Em causa estão 14 milhões de euros
Por Lusa
A Ordem dos Advogados (OA) admite processar o Estado, caso o Governo não cumpra a promessa de pagar este mês a primeira tranche das dívidas a defensores oficiosos, que no total ascendem a 14 milhões de euros.
"Estamos a exortar, a alertar, a chamar a atenção do Governo, numa altura em que estamos a 13 dias das eleições, que deve, não só assumir o compromisso, como deve pagar" as dívidas, disse o recém-empossado bastonário dos advogados, Rogério Alves, sublinhando que o Executivo se comprometeu a pagar durante este mês todos os valores em dívida aos defensores oficiosos relativas a intervenções feitas até 30 de Setembro de 2004.
"Se o Governo não cumprir a sua palavra, vou ponderar a possibilidade de convocar uma Assembleia Geral e colocar essa questão ao Conselho Geral da OA", disse, frisando que, nesse cenário, pretenderá ouvir e inteirar-se da sensibilidade de toda a classe. Para Rogério Alves a medida "mais imediata num Estado de Direito quando se é credor e não se recebe é accionar o devedor", pelo que a "decisão dura" de accionar judicialmente o Estado será devidamente analisada pelos responsáveis da Ordem.
O bastonário reconheceu que esta acção pode ter como objectivo "envergonhar" o Estado pelo seu incumprimento, já que vários Governos têm adoptado um "jogo cínico" de prometer pagar e, depois, não o fazer, na esperança que não sejam apontados a dedo os responsáveis por isso.

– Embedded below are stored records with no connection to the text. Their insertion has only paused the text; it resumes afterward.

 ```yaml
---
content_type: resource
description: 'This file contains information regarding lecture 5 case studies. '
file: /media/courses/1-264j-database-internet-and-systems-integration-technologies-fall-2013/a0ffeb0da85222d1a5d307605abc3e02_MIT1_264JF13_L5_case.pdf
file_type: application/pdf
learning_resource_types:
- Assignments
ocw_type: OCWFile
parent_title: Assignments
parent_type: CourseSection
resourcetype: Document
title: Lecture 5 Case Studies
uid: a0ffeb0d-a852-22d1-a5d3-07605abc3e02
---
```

A propósito desta eventual acção em tribunal, Rogério Alves ironizou que por "coincidência lamentável" o próprio Estado "conseguiu criar uma situação de bloqueio das acções executivas [cobrança de dívidas]", pelo que a reformulação deste sistema figura nas prioridades da Ordem, a par do Acesso ao Direito, que inclui as defesas oficiosas.

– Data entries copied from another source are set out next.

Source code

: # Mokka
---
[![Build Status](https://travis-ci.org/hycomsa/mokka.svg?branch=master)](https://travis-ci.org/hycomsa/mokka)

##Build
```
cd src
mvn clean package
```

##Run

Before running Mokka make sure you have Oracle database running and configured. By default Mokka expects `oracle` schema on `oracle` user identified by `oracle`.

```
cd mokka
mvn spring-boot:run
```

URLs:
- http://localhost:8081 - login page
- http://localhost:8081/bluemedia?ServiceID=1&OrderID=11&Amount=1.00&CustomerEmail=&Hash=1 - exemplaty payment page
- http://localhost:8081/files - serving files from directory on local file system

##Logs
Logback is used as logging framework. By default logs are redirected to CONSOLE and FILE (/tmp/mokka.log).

Quanto a outras eventuais formas de luta, o bastonário reconheceu não ser adepto da "greve", tanto mais que a advocacia é sobretudo uma profissão liberal, mas não excluiu outras acções que possam vir a ser tomadas pelo Conselho Geral e das quais nada quis adiantar.
1 comentário:
Faça o favor de pagar sr. Ministro. Isto é tudo muito bonito, mas estar a trabalhar de borla para o Estado desde 2003, não é a minha noção de justiça.
Obrigado!
PS. Fico à espera pelo cheque no final do mês de Fevereiro.